Preliminary findings are very promising. But their ultimate
efficacy in people will have to be established through clinical trials.
Various extracts from muscadine grapes, raspberries and
strawberries cut the growth of breast cancer cell lines and cervical cancer
cell lines by more than half, according to
David E. Wedge,
a plant pathologist at ARS' Natural Products Utilization
Research Unit in Oxford, Miss.
Wedge and ARS chemist
Kumudini
Meepagala prepare extracts of the berries using various solvents and
different parts of the fruit, such as juice, skin and seeds. They send the
extracts to Lyndon L. Larcom, professor of microbiology and molecular medicine
at Clemson University in South Carolina, for assays on the cancer cell lines.
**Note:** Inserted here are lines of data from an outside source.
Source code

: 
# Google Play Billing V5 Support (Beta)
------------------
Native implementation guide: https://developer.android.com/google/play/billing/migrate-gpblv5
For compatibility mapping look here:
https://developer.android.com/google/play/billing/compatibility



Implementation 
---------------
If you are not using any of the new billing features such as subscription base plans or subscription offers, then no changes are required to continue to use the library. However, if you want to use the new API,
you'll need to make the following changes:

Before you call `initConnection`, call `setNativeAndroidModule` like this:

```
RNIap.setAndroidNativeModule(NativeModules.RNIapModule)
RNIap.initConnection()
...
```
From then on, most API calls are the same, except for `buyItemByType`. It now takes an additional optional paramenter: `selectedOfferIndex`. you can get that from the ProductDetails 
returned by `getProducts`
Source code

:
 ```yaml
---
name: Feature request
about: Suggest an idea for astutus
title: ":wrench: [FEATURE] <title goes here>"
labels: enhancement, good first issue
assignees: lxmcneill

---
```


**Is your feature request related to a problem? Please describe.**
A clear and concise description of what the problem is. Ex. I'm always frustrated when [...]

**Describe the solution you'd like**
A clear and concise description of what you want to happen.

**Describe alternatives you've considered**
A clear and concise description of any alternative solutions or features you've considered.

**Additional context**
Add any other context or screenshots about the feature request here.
After skin cancer, breast cancer is the most frequently
diagnosed cancer in U.S. women and is second only to lung cancer in
cancer-related deaths.
Larcom found extracts from blueberries and blackberries
ineffective against the two cervical cancer cell lines being tested. But they
suppressed breast cancer cell growth, with each fruit suppressing a different
cell line. Larcom uses two breast cancer cell lines in these assays because
their estrogen requirements are different.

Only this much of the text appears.